__Exercise__: Repeat exactly, and only, the lines below starting at the line that contains "Clube Alpino que" and ending at the line that contains "goste de neve", inclusive of both.

Records excerpted from a collection
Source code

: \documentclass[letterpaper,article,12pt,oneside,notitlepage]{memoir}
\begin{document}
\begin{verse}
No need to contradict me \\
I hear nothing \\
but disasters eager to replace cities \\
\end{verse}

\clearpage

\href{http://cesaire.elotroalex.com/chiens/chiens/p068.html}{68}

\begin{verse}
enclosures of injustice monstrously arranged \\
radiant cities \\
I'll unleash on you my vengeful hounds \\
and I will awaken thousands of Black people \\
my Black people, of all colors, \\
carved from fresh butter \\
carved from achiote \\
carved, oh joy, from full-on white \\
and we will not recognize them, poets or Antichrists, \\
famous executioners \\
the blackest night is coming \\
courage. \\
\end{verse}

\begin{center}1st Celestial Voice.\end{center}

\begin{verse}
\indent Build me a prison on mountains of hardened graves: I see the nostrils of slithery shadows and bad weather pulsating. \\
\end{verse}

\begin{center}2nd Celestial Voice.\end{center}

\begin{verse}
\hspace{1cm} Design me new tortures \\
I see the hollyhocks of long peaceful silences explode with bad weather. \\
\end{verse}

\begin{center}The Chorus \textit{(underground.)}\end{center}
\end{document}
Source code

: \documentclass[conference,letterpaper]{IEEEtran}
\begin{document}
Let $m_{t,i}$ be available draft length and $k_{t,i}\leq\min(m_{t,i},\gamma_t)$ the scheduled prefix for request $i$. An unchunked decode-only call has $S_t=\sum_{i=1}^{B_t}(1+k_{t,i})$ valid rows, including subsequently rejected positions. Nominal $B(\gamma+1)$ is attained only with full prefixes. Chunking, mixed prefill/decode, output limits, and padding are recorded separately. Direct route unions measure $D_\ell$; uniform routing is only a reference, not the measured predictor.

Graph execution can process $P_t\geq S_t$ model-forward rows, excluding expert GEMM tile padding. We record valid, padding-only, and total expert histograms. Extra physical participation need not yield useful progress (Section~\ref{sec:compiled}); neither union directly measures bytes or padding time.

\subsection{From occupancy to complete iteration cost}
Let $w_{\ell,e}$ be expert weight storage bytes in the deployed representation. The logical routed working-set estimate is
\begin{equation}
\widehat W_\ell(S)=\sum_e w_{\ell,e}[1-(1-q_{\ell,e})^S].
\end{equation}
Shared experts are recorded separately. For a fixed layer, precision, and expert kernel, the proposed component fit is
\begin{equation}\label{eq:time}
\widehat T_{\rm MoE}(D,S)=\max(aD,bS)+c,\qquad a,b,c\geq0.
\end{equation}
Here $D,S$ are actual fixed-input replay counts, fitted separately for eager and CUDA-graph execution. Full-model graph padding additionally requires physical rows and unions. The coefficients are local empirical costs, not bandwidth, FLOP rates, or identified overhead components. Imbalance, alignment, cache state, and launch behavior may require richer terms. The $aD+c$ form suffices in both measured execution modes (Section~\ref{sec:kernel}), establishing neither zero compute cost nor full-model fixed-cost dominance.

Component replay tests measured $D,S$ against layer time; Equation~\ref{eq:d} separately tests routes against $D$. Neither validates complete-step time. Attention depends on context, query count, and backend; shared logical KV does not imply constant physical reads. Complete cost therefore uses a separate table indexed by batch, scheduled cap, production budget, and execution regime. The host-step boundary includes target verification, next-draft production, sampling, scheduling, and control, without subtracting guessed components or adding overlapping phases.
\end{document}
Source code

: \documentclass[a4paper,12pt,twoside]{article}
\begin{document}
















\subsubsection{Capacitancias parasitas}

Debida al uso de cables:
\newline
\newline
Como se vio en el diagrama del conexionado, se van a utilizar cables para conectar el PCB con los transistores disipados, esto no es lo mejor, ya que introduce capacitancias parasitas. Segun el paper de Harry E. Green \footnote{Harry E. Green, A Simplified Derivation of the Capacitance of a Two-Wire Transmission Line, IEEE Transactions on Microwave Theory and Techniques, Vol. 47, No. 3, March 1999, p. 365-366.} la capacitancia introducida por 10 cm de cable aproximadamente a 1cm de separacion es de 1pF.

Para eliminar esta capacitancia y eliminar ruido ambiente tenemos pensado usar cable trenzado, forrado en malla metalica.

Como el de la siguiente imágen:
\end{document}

* * *

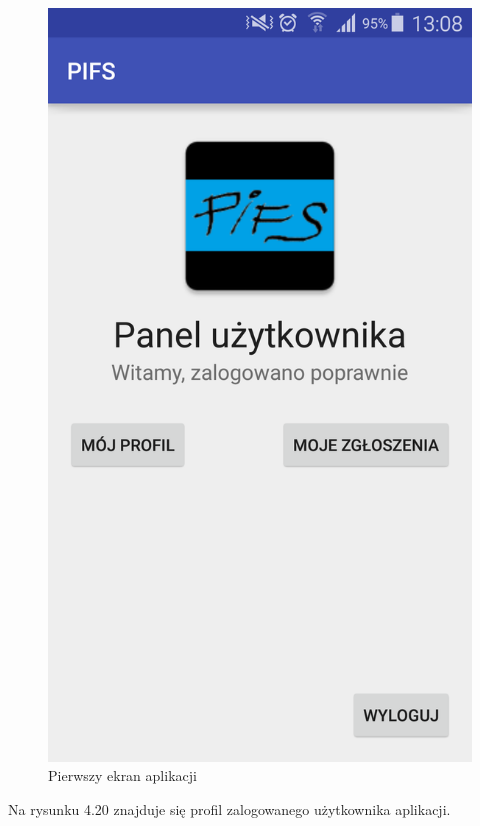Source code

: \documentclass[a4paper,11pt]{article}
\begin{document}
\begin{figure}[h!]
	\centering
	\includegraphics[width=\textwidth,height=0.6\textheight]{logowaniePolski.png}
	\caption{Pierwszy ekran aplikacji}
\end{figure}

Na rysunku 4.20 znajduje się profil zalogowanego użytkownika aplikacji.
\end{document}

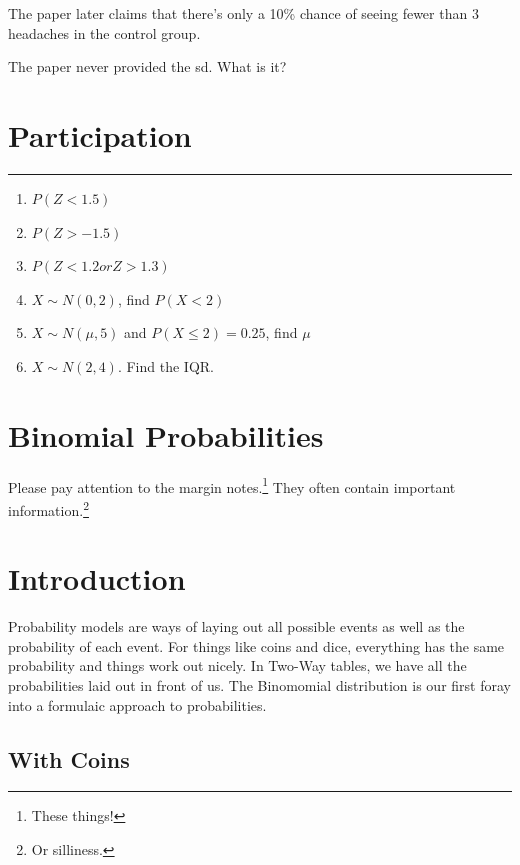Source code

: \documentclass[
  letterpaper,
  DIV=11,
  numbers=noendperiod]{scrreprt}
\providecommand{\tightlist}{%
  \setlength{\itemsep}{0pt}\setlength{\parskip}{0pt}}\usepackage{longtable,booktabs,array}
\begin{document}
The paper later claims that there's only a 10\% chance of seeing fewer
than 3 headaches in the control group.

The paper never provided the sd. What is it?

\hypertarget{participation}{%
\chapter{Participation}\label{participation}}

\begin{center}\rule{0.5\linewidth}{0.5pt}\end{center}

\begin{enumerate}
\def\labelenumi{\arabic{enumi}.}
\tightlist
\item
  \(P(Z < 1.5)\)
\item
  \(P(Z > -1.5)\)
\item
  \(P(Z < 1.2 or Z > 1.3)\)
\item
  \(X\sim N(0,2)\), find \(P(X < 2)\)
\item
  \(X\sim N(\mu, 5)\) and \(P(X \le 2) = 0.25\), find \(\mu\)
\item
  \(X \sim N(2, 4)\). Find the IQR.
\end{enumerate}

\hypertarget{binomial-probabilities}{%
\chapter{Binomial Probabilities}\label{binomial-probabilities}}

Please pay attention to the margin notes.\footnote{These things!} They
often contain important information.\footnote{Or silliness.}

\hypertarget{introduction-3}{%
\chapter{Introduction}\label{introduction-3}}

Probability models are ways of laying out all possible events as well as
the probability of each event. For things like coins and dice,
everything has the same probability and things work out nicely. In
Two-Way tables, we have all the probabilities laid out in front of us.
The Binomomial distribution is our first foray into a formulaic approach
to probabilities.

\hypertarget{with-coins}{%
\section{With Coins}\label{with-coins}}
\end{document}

* * *

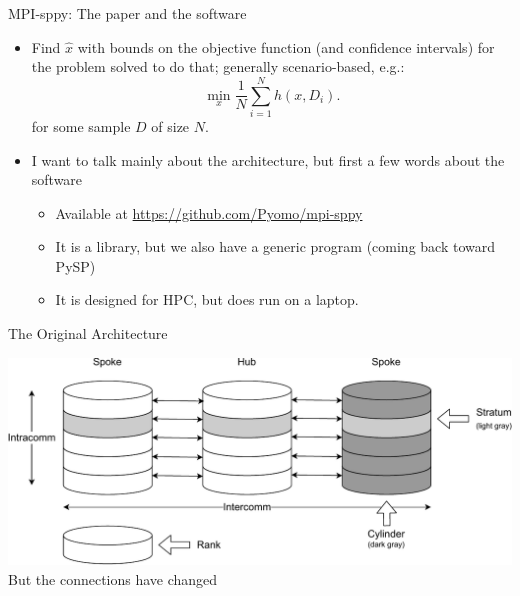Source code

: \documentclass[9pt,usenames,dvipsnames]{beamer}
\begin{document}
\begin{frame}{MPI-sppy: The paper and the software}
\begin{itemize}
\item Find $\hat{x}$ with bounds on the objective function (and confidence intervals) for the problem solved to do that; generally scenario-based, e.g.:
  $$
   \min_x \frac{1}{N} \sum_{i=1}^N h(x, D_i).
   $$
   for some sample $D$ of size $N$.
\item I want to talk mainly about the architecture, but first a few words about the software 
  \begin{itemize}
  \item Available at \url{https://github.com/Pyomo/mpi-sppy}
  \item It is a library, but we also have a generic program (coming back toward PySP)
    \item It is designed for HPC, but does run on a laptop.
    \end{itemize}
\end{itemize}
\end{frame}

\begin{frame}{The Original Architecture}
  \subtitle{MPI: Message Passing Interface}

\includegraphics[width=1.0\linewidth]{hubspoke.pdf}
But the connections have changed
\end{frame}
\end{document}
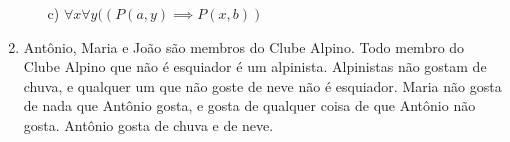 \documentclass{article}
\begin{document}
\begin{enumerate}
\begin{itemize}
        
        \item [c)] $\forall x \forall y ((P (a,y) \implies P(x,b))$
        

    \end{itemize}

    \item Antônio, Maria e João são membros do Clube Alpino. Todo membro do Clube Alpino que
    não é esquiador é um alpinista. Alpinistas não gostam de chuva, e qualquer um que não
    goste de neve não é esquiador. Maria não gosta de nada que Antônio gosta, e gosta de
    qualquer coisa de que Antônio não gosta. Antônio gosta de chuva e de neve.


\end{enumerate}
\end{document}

__Exercise response__:
    \item Antônio, Maria e João são membros do Clube Alpino. Todo membro do Clube Alpino que
    não é esquiador é um alpinista. Alpinistas não gostam de chuva, e qualquer um que não
    goste de neve não é esquiador. Maria não gosta de nada que Antônio gosta, e gosta de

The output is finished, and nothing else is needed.